---------- Materials provided ----------

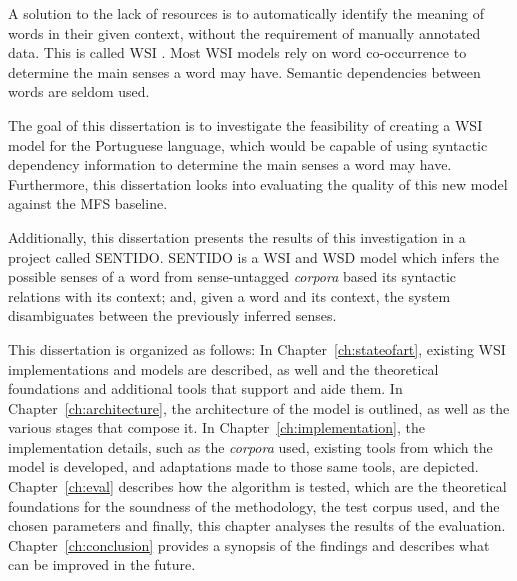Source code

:A solution to the lack of resources is to automatically identify the meaning of
words in their given context, without the requirement of manually annotated
data. This is called \ac{WSI} \citep{agirre2007semeval}. Most \ac{WSI} models 
rely on word co-occurrence to determine the main senses a word may have. 
Semantic dependencies between words are seldom used.



The goal of this dissertation is to investigate the feasibility of creating a
\ac{WSI} model for the Portuguese language, which would be capable of using 
syntactic dependency information to determine the main senses a word may have. 
Furthermore, this dissertation looks into evaluating the quality 
of this new model against the \ac{MFS} baseline.


Additionally, this dissertation presents the results of this investigation in
a project called \ac{SENTIDO}. \ac{SENTIDO} is a \ac{WSI} and \ac{WSD} model
which infers the possible senses of a word from sense-untagged \emph{corpora} based its syntactic relations with its context; and, given a word and its context, the system disambiguates between the previously inferred senses.


This dissertation is organized as follows: In Chapter~\ref{ch:stateofart}, existing \ac{WSI} implementations and models are described, as well and the theoretical foundations and additional tools that support and aide them. In Chapter~\ref{ch:architecture}, the architecture of the model is outlined, as well as the various stages that compose it. In Chapter~\ref{ch:implementation}, the implementation details, such as the \emph{corpora} used, existing tools from which the model is developed, and adaptations made to those same tools, are depicted. Chapter~\ref{ch:eval} describes how the algorithm is tested, which are the theoretical foundations for the soundness of the methodology, the test corpus used, and the chosen parameters and finally, this chapter analyses the results of the evaluation. Chapter~\ref{ch:conclusion} provides a synopsis of the findings and describes what can be improved in the future.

----------

■ Task to carry out ■
Lines from the start of the material through the line containing "data. This is" are to be restated word for word; no picture may be included.

■ Answer box ■
Source code

:A solution to the lack of resources is to automatically identify the meaning of
words in their given context, without the requirement of manually annotated
data. This is called \ac{WSI} \citep{agirre2007semeval}. Most \ac{WSI} models 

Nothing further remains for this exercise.